For a long time SA was a country in a state of war where a highly powerful and very high-tech security machinery did everything it could to deprive the majority of the population from its basic human rights. With the ANC gaining power through democratic elections in 1994, the inequality which was created by this system didn't vanish overnight - in particular the economic inequality. The country is suffering from wounds that will take a long time to heal, with fresh conflicts erupting daily from old accumulation of corruption and lies. Still, most South Africans show a strong confidence that the process of transformation will remain peaceful. For me it was impossible to separate the Biennial from this atmosphere of hopes and fears. But the strength of the Biennial also lies in the particularly strong potential for social explosion in SA today. Given all this, Johannesburg seems ideally suited to bring into focus the problems of globalisation. It appears to be a model for the hybridisation of the world, where roots are replaced by routes taking peoples on unsure travels into the future.

But let us juxtapose the narrations of the town with the narrations of the curators, the artists and finally my own narration. As you soon will see I will try to make my voice almost disappear. During the Biennial I recorded many conversations. Given the ideas behind the Biennial, I decided to compose a collage of different opinions rather than to write a linear text from my singular point of view. The multiplicity of voices was one of the key achievements of this event; unavoidably, this multiplicity sometimes resulted in a kind of babylonic confusion. (The following quotations are based on transcriptions of my recordings which I have slightly edited.)

Okwui Enwezor, artistic director of the Biennial who was born in Nigeria and is based in New York:

For me the main question was how to approach this subject of globalisation. But not globalisation as a phenomenon unique to the 20th century but as something which has a much longer historical trajectory.
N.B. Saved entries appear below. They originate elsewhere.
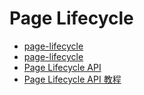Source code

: # Page Lifecycle

- [page-lifecycle](https://github.com/WICG/page-lifecycle)
- [page-lifecycle](https://github.com/GoogleChromeLabs/page-lifecycle)
- [Page Lifecycle API](https://developers.google.com/web/updates/2018/07/page-lifecycle-api)
- [Page Lifecycle API 教程](http://www.ruanyifeng.com/blog/2018/11/page_lifecycle_api.html)
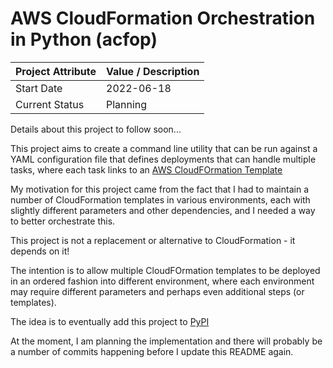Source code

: # AWS CloudFormation Orchestration in Python (acfop)

| Project Attribute | Value / Description |
|-------------------|---------------------|
| Start Date        | 2022-06-18          |
| Current Status    | Planning            |

Details about this project to follow soon...

This project aims to create a command line utility that can be run against a YAML configuration file that defines deployments that can handle multiple tasks, where each task links to an [AWS CloudFOrmation Template](https://aws.amazon.com/cloudformation/resources/templates/)

My motivation for this project came from the fact that I had to maintain a number of CloudFormation templates in various environments, each with slightly different parameters and other dependencies, and I needed a way to better orchestrate this.

This project is not a replacement or alternative to CloudFormation - it depends on it! 

The intention is to allow multiple CloudFOrmation templates to be deployed in an ordered fashion into different environment, where each environment may require different parameters and perhaps even additional steps (or templates).

The idea is to eventually add this project to [PyPI](https://pypi.org/)

At the moment, I am planning the implementation and there will probably be a number of commits happening before I update this README again.
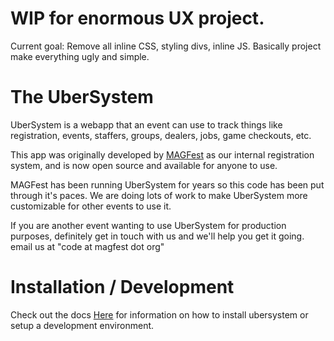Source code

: WIP for enormous UX project.
======

Current goal: Remove all inline CSS, styling divs, inline JS.
Basically project make everything ugly and simple.


The UberSystem
=======

UberSystem is a webapp that an event can use to track things like registration, events, staffers, groups, dealers, jobs, game checkouts, etc.

This app was originally developed by [MAGFest](http://magfest.org) as our internal registration system, and is now open source and available for anyone to use.

MAGFest has been running UberSystem for years so this code has been put through it's paces.  We are doing lots of work to make UberSystem more customizable for other events to use it.

If you are another event wanting to use UberSystem for production purposes, definitely get in touch with us and we'll help you get it going.  email us at "code at magfest dot org"

Installation / Development
===========================

Check out the docs [Here](INSTALL.md) for information on how to install ubersystem or setup a development environment.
So within this problematic of globalisation which multinationals have sort of stolen, we have quite a few questions we think about, whether it is migration, identity, nationalism, post-colonialism, colonialism and so on. It was an opportunity for me to meditate on what it means at this particular historical moment and to reflect on how economic imperatives have produced very recent global cultural consequences.

Some of Okwui Enwezor's basic decisions concerning the organisation of the event were supported by many artists and visitors.
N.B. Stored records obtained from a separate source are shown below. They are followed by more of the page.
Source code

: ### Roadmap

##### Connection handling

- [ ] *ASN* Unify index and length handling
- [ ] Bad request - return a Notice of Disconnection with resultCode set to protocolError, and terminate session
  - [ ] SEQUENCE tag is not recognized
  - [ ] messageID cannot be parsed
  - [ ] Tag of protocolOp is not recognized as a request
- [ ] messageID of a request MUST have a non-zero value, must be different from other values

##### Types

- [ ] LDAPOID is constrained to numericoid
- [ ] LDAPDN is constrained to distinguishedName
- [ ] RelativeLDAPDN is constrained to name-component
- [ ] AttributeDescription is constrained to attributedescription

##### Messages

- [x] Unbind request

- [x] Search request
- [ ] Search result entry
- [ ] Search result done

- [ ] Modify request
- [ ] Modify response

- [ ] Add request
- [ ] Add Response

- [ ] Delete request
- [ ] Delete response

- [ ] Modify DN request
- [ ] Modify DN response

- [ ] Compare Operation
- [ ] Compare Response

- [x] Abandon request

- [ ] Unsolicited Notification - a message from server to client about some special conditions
I am pretty much seduced by the fact that the national pavilions have been abolished and that artists are not representing their countries but are just showing works as individual artists and we are all mixed together.

Alfredo Jaar, artist, New York/Chile, (Transversions)
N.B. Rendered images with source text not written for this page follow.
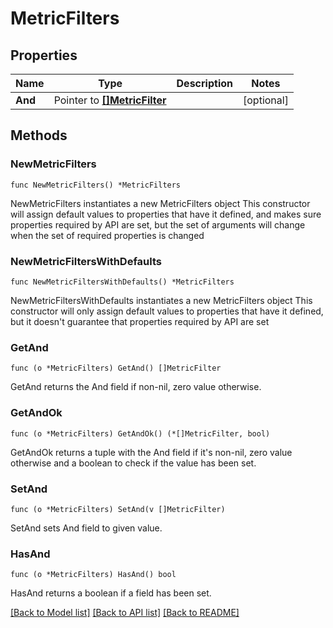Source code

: # MetricFilters

## Properties

Name | Type | Description | Notes
------------ | ------------- | ------------- | -------------
**And** | Pointer to [**[]MetricFilter**](MetricFilter.md) |  | [optional] 

## Methods

### NewMetricFilters

`func NewMetricFilters() *MetricFilters`

NewMetricFilters instantiates a new MetricFilters object
This constructor will assign default values to properties that have it defined,
and makes sure properties required by API are set, but the set of arguments
will change when the set of required properties is changed

### NewMetricFiltersWithDefaults

`func NewMetricFiltersWithDefaults() *MetricFilters`

NewMetricFiltersWithDefaults instantiates a new MetricFilters object
This constructor will only assign default values to properties that have it defined,
but it doesn't guarantee that properties required by API are set

### GetAnd

`func (o *MetricFilters) GetAnd() []MetricFilter`

GetAnd returns the And field if non-nil, zero value otherwise.

### GetAndOk

`func (o *MetricFilters) GetAndOk() (*[]MetricFilter, bool)`

GetAndOk returns a tuple with the And field if it's non-nil, zero value otherwise
and a boolean to check if the value has been set.

### SetAnd

`func (o *MetricFilters) SetAnd(v []MetricFilter)`

SetAnd sets And field to given value.

### HasAnd

`func (o *MetricFilters) HasAnd() bool`

HasAnd returns a boolean if a field has been set.


[[Back to Model list]](../README.md#documentation-for-models) [[Back to API list]](../README.md#documentation-for-api-endpoints) [[Back to README]](../README.md)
I like this Biennial because they are not looking for artists who are from this country or from that country, instead they invited artists who fit with their concept. They try to break down this idea of nationality and I feel very comfortable with this.

Juan Carlos Robles, Berlin/Spain (Alternating Currents)

But Okwui Enwezor went further than just abolishing national pavilions, the traditional Biennial structure - he also delegated curatorial power. He said:

For me it was not possible to follow once again the grand gesture of art world - being the sole artistic director. I felt that it was necessary to work collaboratively with other curators. That complicates my position but it also makes it more legible.

It is an advantage of this Biennial that there are different curators with different value systems. By having five curators the catch-phrase of decentralisation actually determines the structure of the event.

Helmut Weber, artist, (Transversions)

Okwui Enwezor's idea that the Biennial should "build a kind of five point star in which different cultural and aesthetic positions can mingle in a complex way letting each other know what we do", seemed to work. Not only young artists but even Dennis Oppenheim, one of the stars of the exhibition, apparently enjoyed the communicative spirit of the Biennial. Oppenheim told me that he particularly liked that different events were "infiltrated" by young South Africans who were all eager to see and to learn. He also pointed out that the curators of the mayor U.S. museums were present, along with the representatives of the leading art publications. Alfredo Jaar, another "name" in this exhibition, shared this feeling:

Almost a third of the artists are from SA, we are all mixed together, they have a strong presence, we are meeting people, we are becoming shown around and we are becoming friends.

But Jaar also expressed scepticism about the art world's ability to change. He was concerned that while the system has known about the necessity to decentralise and to accept other views for a long time, so far it did not change.

This is one of the ironies of today's art world. Because I think we are now in the phase where, in order to be known, artists from the so-called periphery have to have a presence in the so-called centres. But we will reach a phase where it will be not necessary to actually leave the so-called Third World. You can live anywhere you want and develop your vocabulary and your work and have a certain visibility on the world stage from your own country. Now this is a wishful thinking but I think we are moving slowly towards that. The periphery will disappear, there will be no more periphery, we all will be centres and the euro-centric view of the world will disappear as well.

Alfredo Jaar

This was the central point of much of the discussions at the Biennial. The majority of artists shown at the Biennial came from the so-called Third World, or from the Southern Hemisphere or from other marginalised areas. But most of these artists are living in New York. It will be too easy to accuse the curators as being New York-centred. For young artists born in Africa moving to one of the centres of the Western Hemisphere like New York or London is a necessity if they want to have any art career at all, while for artists born in the West it is a matter of choice. Very often diaspora is a story of personal despair and lack of any other opportunities. So a curator like Okwui Enwezor would not follow the trend of celebrating "nomadism", a concept popular in the Western art elite circles for many years.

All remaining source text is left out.